## Task description
Give the number of lines below that contain "width", with no other output.

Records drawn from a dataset

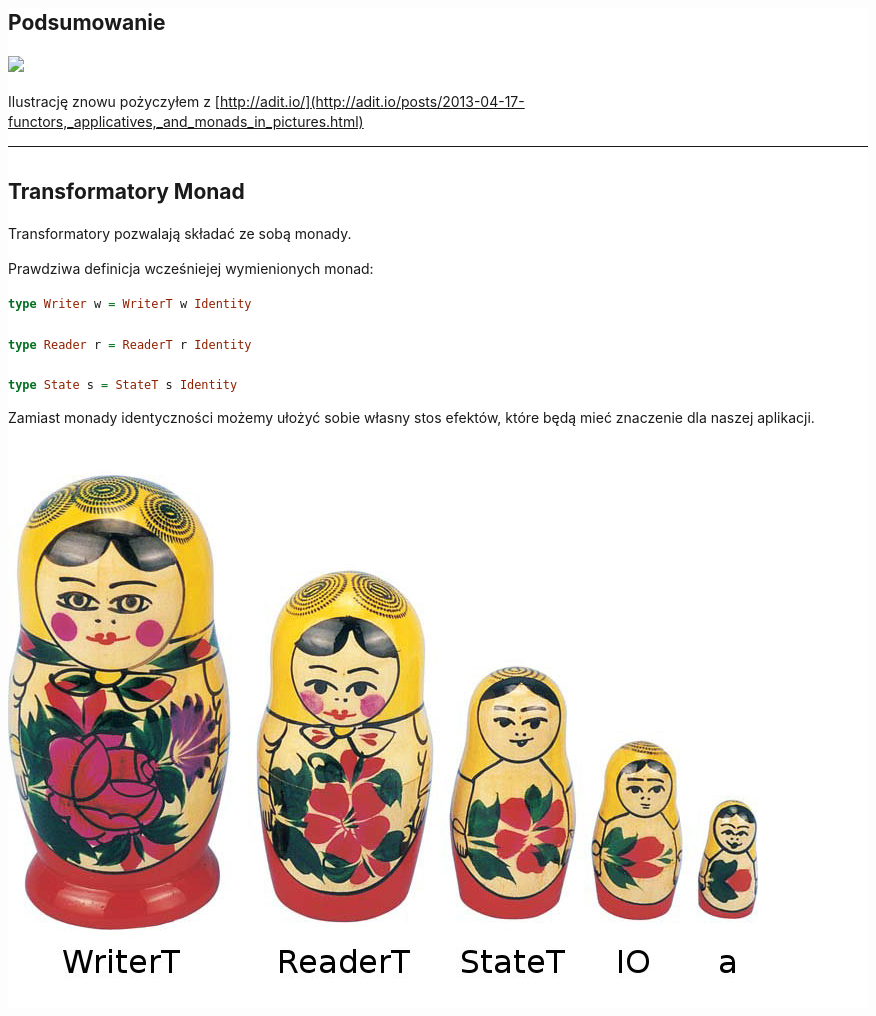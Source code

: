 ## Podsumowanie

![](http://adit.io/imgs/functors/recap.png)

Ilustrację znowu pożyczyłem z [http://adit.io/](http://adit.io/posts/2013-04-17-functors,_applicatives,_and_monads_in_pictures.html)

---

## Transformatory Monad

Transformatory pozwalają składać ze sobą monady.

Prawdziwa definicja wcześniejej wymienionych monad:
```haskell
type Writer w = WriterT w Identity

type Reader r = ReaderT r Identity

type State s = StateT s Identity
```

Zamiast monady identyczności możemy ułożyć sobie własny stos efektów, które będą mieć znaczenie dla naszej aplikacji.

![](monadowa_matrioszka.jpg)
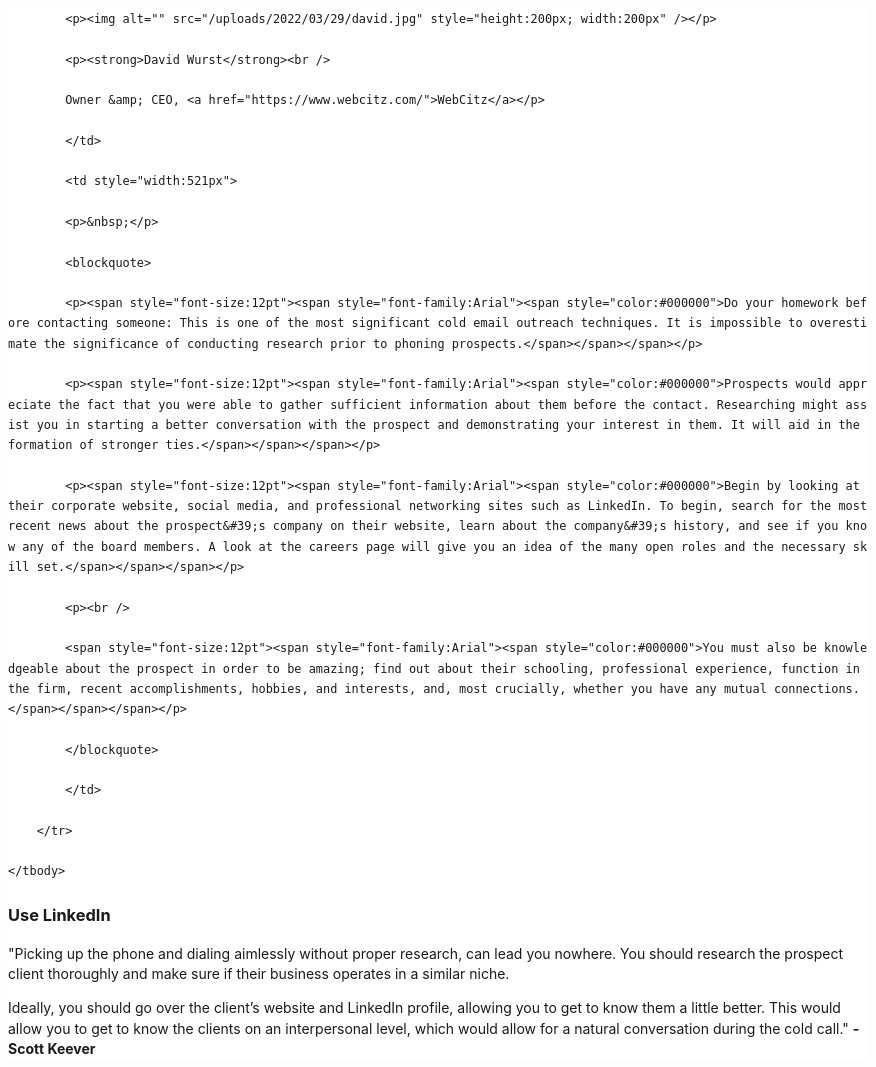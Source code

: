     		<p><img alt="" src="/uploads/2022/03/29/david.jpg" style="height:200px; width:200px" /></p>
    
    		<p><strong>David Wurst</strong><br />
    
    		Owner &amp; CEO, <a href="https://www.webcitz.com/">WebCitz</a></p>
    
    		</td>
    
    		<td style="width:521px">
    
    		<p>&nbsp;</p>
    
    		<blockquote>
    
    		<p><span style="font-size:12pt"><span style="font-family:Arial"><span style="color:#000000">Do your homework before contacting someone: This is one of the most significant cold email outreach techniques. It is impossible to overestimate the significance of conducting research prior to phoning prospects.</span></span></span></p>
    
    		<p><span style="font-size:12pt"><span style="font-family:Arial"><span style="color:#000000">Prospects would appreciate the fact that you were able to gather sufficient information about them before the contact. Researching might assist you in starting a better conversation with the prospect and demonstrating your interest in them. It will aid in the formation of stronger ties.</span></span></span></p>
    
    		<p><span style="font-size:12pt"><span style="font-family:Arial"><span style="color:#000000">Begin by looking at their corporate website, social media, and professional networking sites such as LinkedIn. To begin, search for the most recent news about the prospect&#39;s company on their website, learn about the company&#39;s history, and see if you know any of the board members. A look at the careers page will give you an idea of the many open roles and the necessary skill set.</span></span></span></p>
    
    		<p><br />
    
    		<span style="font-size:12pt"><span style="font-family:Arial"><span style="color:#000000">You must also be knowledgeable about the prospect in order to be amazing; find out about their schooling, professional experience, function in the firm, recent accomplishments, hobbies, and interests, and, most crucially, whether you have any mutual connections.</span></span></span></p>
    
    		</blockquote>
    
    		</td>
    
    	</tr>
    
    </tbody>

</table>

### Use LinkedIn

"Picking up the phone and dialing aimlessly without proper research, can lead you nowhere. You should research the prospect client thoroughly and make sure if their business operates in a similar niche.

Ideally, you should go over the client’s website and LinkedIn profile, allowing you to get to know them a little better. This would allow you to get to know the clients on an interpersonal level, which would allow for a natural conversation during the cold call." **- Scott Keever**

## Response to this exercise
2